EU離脱(Brexit)協定の暫定合意案を公表(2018年11月20日)

英国およびEUの交渉担当者はBrexitに関する離脱協定案を11月14日に発表した。Dominic Raab EU離脱担当相とEsther McVey雇用・年金相が辞任を表明し、英国内では離脱協定案に対する批判も高まっているものの、EUの首脳陣は同協定案の再交渉については応じないとしている。

Brexitに関する最近の動き ※詳細資料(PDF)より一部抜粋

Theresa May首相は離脱協定案に対する英国内閣の支持を取り付けたものの、May首相及び同離脱協定案に対する不満は高まり、2名の閣僚が辞任するなど、今後の英国下院での議会承認が不安視される。また、公表された政治宣言の内容も大枠に過ぎず、依然としてBrexitに起因する不確実性は拭いきれていない。

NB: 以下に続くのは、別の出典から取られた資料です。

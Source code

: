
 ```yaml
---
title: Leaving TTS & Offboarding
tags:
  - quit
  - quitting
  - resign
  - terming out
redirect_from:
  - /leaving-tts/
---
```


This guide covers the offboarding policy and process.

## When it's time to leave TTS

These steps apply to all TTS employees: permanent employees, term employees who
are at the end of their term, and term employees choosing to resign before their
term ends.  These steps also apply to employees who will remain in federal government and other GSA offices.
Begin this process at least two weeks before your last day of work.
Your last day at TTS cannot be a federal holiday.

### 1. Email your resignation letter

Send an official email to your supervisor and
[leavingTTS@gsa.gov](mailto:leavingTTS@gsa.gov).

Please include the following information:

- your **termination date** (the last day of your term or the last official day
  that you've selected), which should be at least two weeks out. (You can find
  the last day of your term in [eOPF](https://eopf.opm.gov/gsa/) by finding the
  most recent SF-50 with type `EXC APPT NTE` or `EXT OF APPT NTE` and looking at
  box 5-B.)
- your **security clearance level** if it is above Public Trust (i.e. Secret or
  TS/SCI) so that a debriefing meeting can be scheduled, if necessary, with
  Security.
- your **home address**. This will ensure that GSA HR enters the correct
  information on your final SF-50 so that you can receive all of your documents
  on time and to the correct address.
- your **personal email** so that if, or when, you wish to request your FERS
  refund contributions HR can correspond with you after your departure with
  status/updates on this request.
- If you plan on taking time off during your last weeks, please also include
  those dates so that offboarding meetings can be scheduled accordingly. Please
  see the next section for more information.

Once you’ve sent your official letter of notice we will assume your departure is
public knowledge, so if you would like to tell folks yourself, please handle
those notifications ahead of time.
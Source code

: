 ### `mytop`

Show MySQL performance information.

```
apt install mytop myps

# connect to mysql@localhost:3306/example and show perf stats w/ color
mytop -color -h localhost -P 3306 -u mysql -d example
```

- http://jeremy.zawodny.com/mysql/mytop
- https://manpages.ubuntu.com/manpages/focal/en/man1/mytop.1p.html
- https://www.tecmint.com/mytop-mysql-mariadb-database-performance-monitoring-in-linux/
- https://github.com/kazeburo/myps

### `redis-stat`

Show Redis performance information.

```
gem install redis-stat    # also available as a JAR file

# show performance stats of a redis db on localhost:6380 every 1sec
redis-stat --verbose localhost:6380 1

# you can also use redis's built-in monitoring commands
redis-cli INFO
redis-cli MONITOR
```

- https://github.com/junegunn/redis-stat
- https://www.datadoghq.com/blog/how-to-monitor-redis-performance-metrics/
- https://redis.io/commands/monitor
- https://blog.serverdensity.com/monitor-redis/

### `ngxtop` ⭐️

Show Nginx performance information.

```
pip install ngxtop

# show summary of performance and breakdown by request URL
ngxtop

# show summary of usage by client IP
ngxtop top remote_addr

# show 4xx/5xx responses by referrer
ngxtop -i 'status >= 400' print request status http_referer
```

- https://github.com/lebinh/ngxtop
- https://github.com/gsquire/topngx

May 首相が内閣の支持を取り付け、11月14日に公表された離脱協定案の主な内容は以下の通りである。
  • 市民の権利:英国に居住する300万人超のEU市民およびEU諸国に居住する100万人超の英国民が選択した生活を守り、その居住の権利を保障し、引き続き地域社会に貢献できるようにする。
  • 英国-EUの分離のための取決め:現在の各種協定の円滑な終了と、離脱手続の秩序だった実行を担保する。具体例として、「移行期間の終了前に市場に投入されたモノが英国及びEUの国境を越えて仕向地に到達するまで流通できることを担保する」、「既存の知的財産権を保護する」、「移行期間の終了前に授受されたデータおよび情報の利用を確保する」といった点がこの項目で取り上げられている。
  • 移行期間:移行期間中、EUは英国を加盟国と同様に扱う。ただし、EUの各種機関および行政機構への英国の参加は認められない。移行期間を設定することで、特に行政、ビジネスおよび市民が英国のEUからの離脱に容易に適応することができる。
先週までのBrexit、欧州の政治および経済に関する主な動きは以下の通りである。 
  • アイルランドとの国境管理問題に関するバックストップ案の文言について合意に達し、英国およびEUの交渉担当者はBrexitに関する離脱協定案を発表した。
  • EU側のMichael Barnier主席交渉官は、Brusselsで開催されたEU27か国による閣僚理事会後、当該離脱協定案について当該27か国の支持を得られたと発表した。同氏はまた、英国がEUを完全に離脱するまでの移行期間について、2022年12月まで延長が可能であると述べた。延長により移行は容易になるが、同年6月に予定されている英国総選挙が行われた後も、英国は人の移動の自由やEU拠出金の負担義務が継続することになる。
  • 英国のDominic Raab EU離脱担当相とEsther McVey雇用・年金相は、当該離脱協定案は「連合王国の統一性を脅かす」という懸念から、辞任を表明した。
  • 保守党議員のJacob Rees-Mogg氏は、党の1922年委員会にTheresa May首相の不信任投票を求める書簡を提出した。